Building on his success, when a small market space next door became available and Paul DeDomenico offered the space and partnership, Menke again enlisted his dedicated customers for support. Now, in the process of opening his fourth enterprise, the Root Cellar, Menke is a skilled hand at managing unconventional financing. He is now embarking on his largest crowdsourcing effort to-date to raise ninety thousand dollars via Indiegogo—this will be his first time using an online platform to raise money—to complete a kitchen space that will provide food for the Beestro, the Hive Market, and the Root Cellar when it opens in mid- to late-October. He says, “Our Achilles heel is our kitchen, currently located behind the Haagen Dazs shop. We are losing our kitchen due to their plans to expand their offerings. We need to build out our own kitchen space and the basement beneath the Beestro is the perfect place, enabling us to service the Hive Market and Root Cellar.”
Menke humbly acknowledges that the successes of the Beestro and the Hive Market, and future of the Root Cellar, rely on the work of a committed colony. To name only a very few, he gives special thanks and acknowledgement to Indiegogo campaign manager Marcia Kaplan; Vicki Pozzebon, for help with branding; Drew Tulchin of UpSpring, a social enterprise development team; the Beestro general manager Aidan White; head mazer (mead maker) David Schimpff; Falcon Meadery founder Darragh Nagle (Menke is in the process of purchasing the meadery); patron and local investor Andy Wallerstein; and, perhaps most importantly, his partner in life and business, Devon Gilchrist.
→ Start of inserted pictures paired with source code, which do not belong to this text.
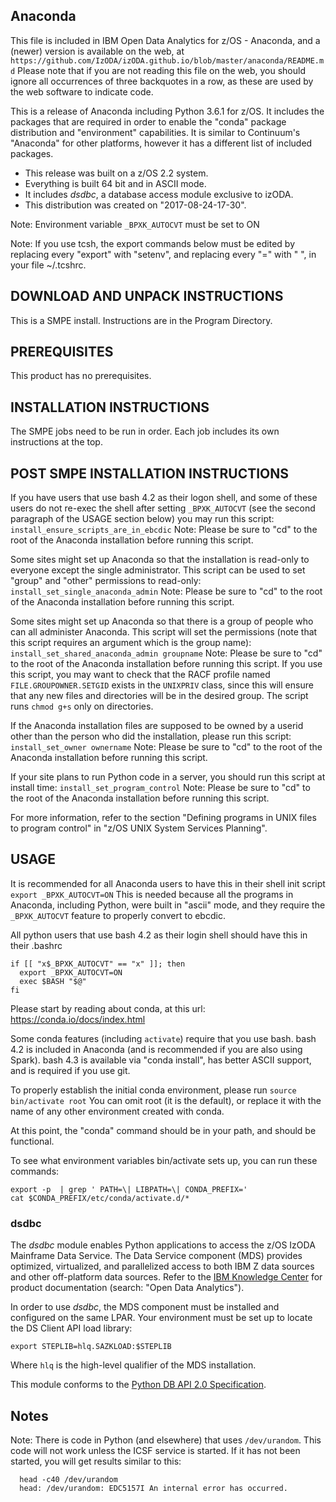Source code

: ## Anaconda

This file is included in IBM Open Data Analytics for z/OS - Anaconda,
and a (newer) version is available on the web, at
``` https://github.com/IzODA/izODA.github.io/blob/master/anaconda/README.md ```
Please note that if you are not reading this file on the web,
you should ignore all occurrences of three backquotes in a row,
as these are used by the web software to indicate code.

This is a release of Anaconda including Python 3.6.1 for z/OS.
It includes the packages that are required in order to
enable the "conda" package distribution and "environment"
capabilities.  It is similar to Continuum's "Anaconda"
for other platforms, however it has a different list of
included packages.

* This release was built on a z/OS 2.2 system.
* Everything is built 64 bit and in ASCII mode.
* It includes *dsdbc*, a database access module exclusive to izODA.
* This distribution was created on "2017-08-24-17-30".

Note:  Environment variable ```_BPXK_AUTOCVT``` must be set to ON

Note:  If you use tcsh, the export commands below must be
       edited by replacing every "export" with "setenv",
       and replacing every "=" with " ", in your file ~/.tcshrc.

## DOWNLOAD AND UNPACK INSTRUCTIONS

This is a SMPE install.  Instructions are in the Program Directory.

## PREREQUISITES

This product has no prerequisites.

## INSTALLATION INSTRUCTIONS

The SMPE jobs need to be run in order.  Each job includes its own instructions at the top.

## POST SMPE INSTALLATION INSTRUCTIONS

If you have users that use bash 4.2 as their logon shell, and some of these users do not re-exec the shell after setting ```_BPXK_AUTOCVT``` (see the second paragraph of the USAGE section below) you may run this script:
```install_ensure_scripts_are_in_ebcdic```
Note: Please be sure to "cd" to the root of the Anaconda installation before running this script.

Some sites might set up Anaconda so that the installation is read-only to everyone except the single administrator.
This script can be used to set "group" and "other" permissions to read-only:
```install_set_single_anaconda_admin```
Note: Please be sure to "cd" to the root of the Anaconda installation before running this script.

Some sites might set up Anaconda so that there is a group of people who can all administer Anaconda.
This script will set the permissions (note that this script requires an argument which is the group name):
```install_set_shared_anaconda_admin groupname```
Note: Please be sure to "cd" to the root of the Anaconda installation before running this script.
If you use this script, you may want to check that the RACF profile named ```FILE.GROUPOWNER.SETGID``` exists in the ```UNIXPRIV``` class, since this will ensure that any new files and directories will be in the desired group.  The script runs ```chmod g+s``` only on directories.

If the Anaconda installation files are supposed to be owned by
a userid other than the person who did the installation, please run this script:
```install_set_owner ownername```
Note: Please be sure to "cd" to the root of the Anaconda installation before running this script.

If your site plans to run Python code in a server, you should run this script at install time:
```install_set_program_control```
Note: Please be sure to "cd" to the root of the Anaconda installation before running this script.

For more information, refer to the section "Defining programs in UNIX files to program control" in "z/OS UNIX System Services Planning".

## USAGE

It is recommended for all Anaconda users to have this in their shell init script
```export _BPXK_AUTOCVT=ON```
This is needed because all the programs in Anaconda, including Python, were built in "ascii" mode, and they require the ```_BPXK_AUTOCVT``` feature to properly convert to ebcdic.

All python users that use bash 4.2 as their login shell
should have this in their .bashrc
```
if [[ "x$_BPXK_AUTOCVT" == "x" ]]; then
  export _BPXK_AUTOCVT=ON
  exec $BASH "$@"
fi
```

Please start by reading about conda, at this url: https://conda.io/docs/index.html

Some conda features (including ```activate```) require that you use bash.
bash 4.2 is included in Anaconda (and is recommended if you are also using Spark).
bash 4.3 is available via "conda install", has better ASCII support, and is required if you use git.

To properly establish the initial conda environment, please run
```source bin/activate root```
You can omit root (it is the default), or replace it with the name of any other environment created with conda.

At this point, the "conda" command should be in your path, and should be functional.

To see what environment variables bin/activate sets up,
you can run these commands:
```
export -p  | grep ' PATH=\| LIBPATH=\| CONDA_PREFIX='
cat $CONDA_PREFIX/etc/conda/activate.d/*
```

### dsdbc

The *dsdbc* module enables Python applications to access the z/OS IzODA Mainframe Data Service.  The Data Service component (MDS) provides optimized, virtualized, and parallelized access to both IBM Z data sources and other off-platform data sources.  Refer to the [IBM Knowledge Center](https://www.ibm.com/support/knowledgecenter/) for product documentation (search: "Open Data Analytics").

In order to use *dsdbc*, the MDS component must be installed and configured on the same LPAR.  Your environment must be set up to locate the DS Client API load library:
```
export STEPLIB=hlq.SAZKLOAD:$STEPLIB
```
Where ```hlq``` is the high-level qualifier of the MDS installation.

This module conforms to the [Python DB API 2.0 Specification](https://www.python.org/dev/peps/pep-0249/).

## Notes

Note: There is code in Python (and elsewhere) that uses ```/dev/urandom```.
This code will not work unless the ICSF service is started.
If it has not been started, you will get results similar to this:
```
  head -c40 /dev/urandom
  head: /dev/urandom: EDC5157I An internal error has occurred.
```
In a deep and fundamental way, he believes in bees, and tries to model both his life and his businesses after their example by working to his strengths and enlisting the help of the many for the overall success of the hive. He says he hopes his customers and community will make an effort to live locally and sustainably. He wants them to see how bees are connected to farms and how food is connected to health and happiness, and that everyone chipping in a little pollen (or money)
can make a lot of honey and a number of successful businesses.